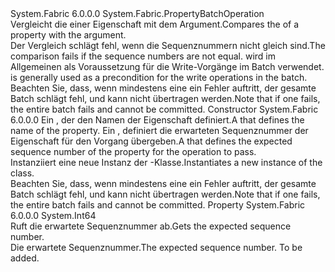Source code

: <Type Name="CheckSequencePropertyOperation" FullName="System.Fabric.CheckSequencePropertyOperation">
  <TypeSignature Language="C#" Value="public sealed class CheckSequencePropertyOperation : System.Fabric.PropertyBatchOperation" />
  <TypeSignature Language="ILAsm" Value=".class public auto ansi sealed beforefieldinit CheckSequencePropertyOperation extends System.Fabric.PropertyBatchOperation" />
  <TypeSignature Language="DocId" Value="T:System.Fabric.CheckSequencePropertyOperation" />
  <TypeSignature Language="VB.NET" Value="Public NotInheritable Class CheckSequencePropertyOperation&#xA;Inherits PropertyBatchOperation" />
  <TypeSignature Language="F#" Value="type CheckSequencePropertyOperation = class&#xA;    inherit PropertyBatchOperation" />
  <AssemblyInfo>
    <AssemblyName>System.Fabric</AssemblyName>
    <AssemblyVersion>6.0.0.0</AssemblyVersion>
  </AssemblyInfo>
  <Base>
    <BaseTypeName>System.Fabric.PropertyBatchOperation</BaseTypeName>
  </Base>
  <Interfaces />
  <Docs>
    <summary>
      <para><span data-ttu-id="83f0b-101">Vergleicht die <see cref="P:System.Fabric.NamedPropertyMetadata.SequenceNumber" /> einer Eigenschaft mit dem <see cref="P:System.Fabric.CheckSequencePropertyOperation.SequenceNumber" /> Argument.</span><span class="sxs-lookup"><span data-stu-id="83f0b-101">Compares the <see cref="P:System.Fabric.NamedPropertyMetadata.SequenceNumber" /> of a property with the <see cref="P:System.Fabric.CheckSequencePropertyOperation.SequenceNumber" /> argument.</span></span> </para>
    </summary>
    <remarks>
      <para><span data-ttu-id="83f0b-102">Der Vergleich schlägt fehl, wenn die Sequenznummern nicht gleich sind.</span><span class="sxs-lookup"><span data-stu-id="83f0b-102">The comparison fails if the sequence numbers are not equal.</span></span> 
            <span data-ttu-id="83f0b-103"><see cref="T:System.Fabric.CheckSequencePropertyOperation" />wird im Allgemeinen als Voraussetzung für die Write-Vorgänge im Batch verwendet.</span><span class="sxs-lookup"><span data-stu-id="83f0b-103"><see cref="T:System.Fabric.CheckSequencePropertyOperation" /> is generally used as a precondition for the write operations in the batch.</span></span> <span data-ttu-id="83f0b-104">Beachten Sie, dass, wenn mindestens eine <see cref="T:System.Fabric.PropertyBatchOperation" /> ein Fehler auftritt, der gesamte Batch schlägt fehl, und kann nicht übertragen werden.</span><span class="sxs-lookup"><span data-stu-id="83f0b-104">Note that if one <see cref="T:System.Fabric.PropertyBatchOperation" /> fails, the entire batch fails and cannot be committed.</span></span></para>
    </remarks>
  </Docs>
  <Members>
    <Member MemberName=".ctor">
      <MemberSignature Language="C#" Value="public CheckSequencePropertyOperation (string propertyName, long sequenceNumber);" />
      <MemberSignature Language="ILAsm" Value=".method public hidebysig specialname rtspecialname instance void .ctor(string propertyName, int64 sequenceNumber) cil managed" />
      <MemberSignature Language="DocId" Value="M:System.Fabric.CheckSequencePropertyOperation.#ctor(System.String,System.Int64)" />
      <MemberSignature Language="VB.NET" Value="Public Sub New (propertyName As String, sequenceNumber As Long)" />
      <MemberSignature Language="F#" Value="new System.Fabric.CheckSequencePropertyOperation : string * int64 -&gt; System.Fabric.CheckSequencePropertyOperation" Usage="new System.Fabric.CheckSequencePropertyOperation (propertyName, sequenceNumber)" />
      <MemberType>Constructor</MemberType>
      <AssemblyInfo>
        <AssemblyName>System.Fabric</AssemblyName>
        <AssemblyVersion>6.0.0.0</AssemblyVersion>
      </AssemblyInfo>
      <Parameters>
        <Parameter Name="propertyName" Type="System.String" />
        <Parameter Name="sequenceNumber" Type="System.Int64" />
      </Parameters>
      <Docs>
        <param name="propertyName">
          <para><span data-ttu-id="83f0b-105">Ein <see cref="T:System.String" /> , der den Namen der Eigenschaft definiert.</span><span class="sxs-lookup"><span data-stu-id="83f0b-105">A <see cref="T:System.String" /> that defines the name of the property.</span></span></para>
        </param>
        <param name="sequenceNumber">
          <para><span data-ttu-id="83f0b-106">Ein <see cref="T:System.Int64" /> , definiert die erwarteten Sequenznummer der Eigenschaft für den Vorgang übergeben.</span><span class="sxs-lookup"><span data-stu-id="83f0b-106">A <see cref="T:System.Int64" /> that defines the expected sequence number of the property for the operation to pass.</span></span></para>
        </param>
        <summary>
          <para><span data-ttu-id="83f0b-107">Instanziiert eine neue Instanz der <see cref="T:System.Fabric.CheckSequencePropertyOperation" />-Klasse.</span><span class="sxs-lookup"><span data-stu-id="83f0b-107">Instantiates a new instance of the <see cref="T:System.Fabric.CheckSequencePropertyOperation" /> class.</span></span></para>
        </summary>
        <remarks>
          <para><span data-ttu-id="83f0b-108">Beachten Sie, dass, wenn mindestens eine <see cref="T:System.Fabric.PropertyBatchOperation" /> ein Fehler auftritt, der gesamte Batch schlägt fehl, und kann nicht übertragen werden.</span><span class="sxs-lookup"><span data-stu-id="83f0b-108">Note that if one <see cref="T:System.Fabric.PropertyBatchOperation" /> fails, the entire batch fails and cannot be committed.</span></span></para>
        </remarks>
      </Docs>
    </Member>
    <Member MemberName="SequenceNumber">
      <MemberSignature Language="C#" Value="public long SequenceNumber { get; }" />
      <MemberSignature Language="ILAsm" Value=".property instance int64 SequenceNumber" />
      <MemberSignature Language="DocId" Value="P:System.Fabric.CheckSequencePropertyOperation.SequenceNumber" />
      <MemberSignature Language="VB.NET" Value="Public ReadOnly Property SequenceNumber As Long" />
      <MemberSignature Language="F#" Value="member this.SequenceNumber : int64" Usage="System.Fabric.CheckSequencePropertyOperation.SequenceNumber" />
      <MemberType>Property</MemberType>
      <AssemblyInfo>
        <AssemblyName>System.Fabric</AssemblyName>
        <AssemblyVersion>6.0.0.0</AssemblyVersion>
      </AssemblyInfo>
      <ReturnValue>
        <ReturnType>System.Int64</ReturnType>
      </ReturnValue>
      <Docs>
        <summary>
          <para><span data-ttu-id="83f0b-109">Ruft die erwartete Sequenznummer ab.</span><span class="sxs-lookup"><span data-stu-id="83f0b-109">Gets the expected sequence number.</span></span></para>
        </summary>
        <value>
          <para><span data-ttu-id="83f0b-110">Die erwartete Sequenznummer.</span><span class="sxs-lookup"><span data-stu-id="83f0b-110">The expected sequence number.</span></span></para>
        </value>
        <remarks>To be added.</remarks>
      </Docs>
    </Member>
  </Members>
</Type>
-*-
Task details
The entries should be printed again exactly as written, leaving all pictures out.

Solution below
Source code

: <Type Name="CheckSequencePropertyOperation" FullName="System.Fabric.CheckSequencePropertyOperation">
  <TypeSignature Language="C#" Value="public sealed class CheckSequencePropertyOperation : System.Fabric.PropertyBatchOperation" />
  <TypeSignature Language="ILAsm" Value=".class public auto ansi sealed beforefieldinit CheckSequencePropertyOperation extends System.Fabric.PropertyBatchOperation" />
  <TypeSignature Language="DocId" Value="T:System.Fabric.CheckSequencePropertyOperation" />
  <TypeSignature Language="VB.NET" Value="Public NotInheritable Class CheckSequencePropertyOperation&#xA;Inherits PropertyBatchOperation" />
  <TypeSignature Language="F#" Value="type CheckSequencePropertyOperation = class&#xA;    inherit PropertyBatchOperation" />
  <AssemblyInfo>
    <AssemblyName>System.Fabric</AssemblyName>
    <AssemblyVersion>6.0.0.0</AssemblyVersion>
  </AssemblyInfo>
  <Base>
    <BaseTypeName>System.Fabric.PropertyBatchOperation</BaseTypeName>
  </Base>
  <Interfaces />
  <Docs>
    <summary>
      <para><span data-ttu-id="83f0b-101">Vergleicht die <see cref="P:System.Fabric.NamedPropertyMetadata.SequenceNumber" /> einer Eigenschaft mit dem <see cref="P:System.Fabric.CheckSequencePropertyOperation.SequenceNumber" /> Argument.</span><span class="sxs-lookup"><span data-stu-id="83f0b-101">Compares the <see cref="P:System.Fabric.NamedPropertyMetadata.SequenceNumber" /> of a property with the <see cref="P:System.Fabric.CheckSequencePropertyOperation.SequenceNumber" /> argument.</span></span> </para>
    </summary>
    <remarks>
      <para><span data-ttu-id="83f0b-102">Der Vergleich schlägt fehl, wenn die Sequenznummern nicht gleich sind.</span><span class="sxs-lookup"><span data-stu-id="83f0b-102">The comparison fails if the sequence numbers are not equal.</span></span> 
            <span data-ttu-id="83f0b-103"><see cref="T:System.Fabric.CheckSequencePropertyOperation" />wird im Allgemeinen als Voraussetzung für die Write-Vorgänge im Batch verwendet.</span><span class="sxs-lookup"><span data-stu-id="83f0b-103"><see cref="T:System.Fabric.CheckSequencePropertyOperation" /> is generally used as a precondition for the write operations in the batch.</span></span> <span data-ttu-id="83f0b-104">Beachten Sie, dass, wenn mindestens eine <see cref="T:System.Fabric.PropertyBatchOperation" /> ein Fehler auftritt, der gesamte Batch schlägt fehl, und kann nicht übertragen werden.</span><span class="sxs-lookup"><span data-stu-id="83f0b-104">Note that if one <see cref="T:System.Fabric.PropertyBatchOperation" /> fails, the entire batch fails and cannot be committed.</span></span></para>
    </remarks>
  </Docs>
  <Members>
    <Member MemberName=".ctor">
      <MemberSignature Language="C#" Value="public CheckSequencePropertyOperation (string propertyName, long sequenceNumber);" />
      <MemberSignature Language="ILAsm" Value=".method public hidebysig specialname rtspecialname instance void .ctor(string propertyName, int64 sequenceNumber) cil managed" />
      <MemberSignature Language="DocId" Value="M:System.Fabric.CheckSequencePropertyOperation.#ctor(System.String,System.Int64)" />
      <MemberSignature Language="VB.NET" Value="Public Sub New (propertyName As String, sequenceNumber As Long)" />
      <MemberSignature Language="F#" Value="new System.Fabric.CheckSequencePropertyOperation : string * int64 -&gt; System.Fabric.CheckSequencePropertyOperation" Usage="new System.Fabric.CheckSequencePropertyOperation (propertyName, sequenceNumber)" />
      <MemberType>Constructor</MemberType>
      <AssemblyInfo>
        <AssemblyName>System.Fabric</AssemblyName>
        <AssemblyVersion>6.0.0.0</AssemblyVersion>
      </AssemblyInfo>
      <Parameters>
        <Parameter Name="propertyName" Type="System.String" />
        <Parameter Name="sequenceNumber" Type="System.Int64" />
      </Parameters>
      <Docs>
        <param name="propertyName">
          <para><span data-ttu-id="83f0b-105">Ein <see cref="T:System.String" /> , der den Namen der Eigenschaft definiert.</span><span class="sxs-lookup"><span data-stu-id="83f0b-105">A <see cref="T:System.String" /> that defines the name of the property.</span></span></para>
        </param>
        <param name="sequenceNumber">
          <para><span data-ttu-id="83f0b-106">Ein <see cref="T:System.Int64" /> , definiert die erwarteten Sequenznummer der Eigenschaft für den Vorgang übergeben.</span><span class="sxs-lookup"><span data-stu-id="83f0b-106">A <see cref="T:System.Int64" /> that defines the expected sequence number of the property for the operation to pass.</span></span></para>
        </param>
        <summary>
          <para><span data-ttu-id="83f0b-107">Instanziiert eine neue Instanz der <see cref="T:System.Fabric.CheckSequencePropertyOperation" />-Klasse.</span><span class="sxs-lookup"><span data-stu-id="83f0b-107">Instantiates a new instance of the <see cref="T:System.Fabric.CheckSequencePropertyOperation" /> class.</span></span></para>
        </summary>
        <remarks>
          <para><span data-ttu-id="83f0b-108">Beachten Sie, dass, wenn mindestens eine <see cref="T:System.Fabric.PropertyBatchOperation" /> ein Fehler auftritt, der gesamte Batch schlägt fehl, und kann nicht übertragen werden.</span><span class="sxs-lookup"><span data-stu-id="83f0b-108">Note that if one <see cref="T:System.Fabric.PropertyBatchOperation" /> fails, the entire batch fails and cannot be committed.</span></span></para>
        </remarks>
      </Docs>
    </Member>
    <Member MemberName="SequenceNumber">
      <MemberSignature Language="C#" Value="public long SequenceNumber { get; }" />
      <MemberSignature Language="ILAsm" Value=".property instance int64 SequenceNumber" />
      <MemberSignature Language="DocId" Value="P:System.Fabric.CheckSequencePropertyOperation.SequenceNumber" />
      <MemberSignature Language="VB.NET" Value="Public ReadOnly Property SequenceNumber As Long" />
      <MemberSignature Language="F#" Value="member this.SequenceNumber : int64" Usage="System.Fabric.CheckSequencePropertyOperation.SequenceNumber" />
      <MemberType>Property</MemberType>
      <AssemblyInfo>
        <AssemblyName>System.Fabric</AssemblyName>
        <AssemblyVersion>6.0.0.0</AssemblyVersion>
      </AssemblyInfo>
      <ReturnValue>
        <ReturnType>System.Int64</ReturnType>
      </ReturnValue>
      <Docs>
        <summary>
          <para><span data-ttu-id="83f0b-109">Ruft die erwartete Sequenznummer ab.</span><span class="sxs-lookup"><span data-stu-id="83f0b-109">Gets the expected sequence number.</span></span></para>
        </summary>
        <value>
          <para><span data-ttu-id="83f0b-110">Die erwartete Sequenznummer.</span><span class="sxs-lookup"><span data-stu-id="83f0b-110">The expected sequence number.</span></span></para>
        </value>
        <remarks>To be added.</remarks>
      </Docs>
    </Member>
  </Members>
</Type>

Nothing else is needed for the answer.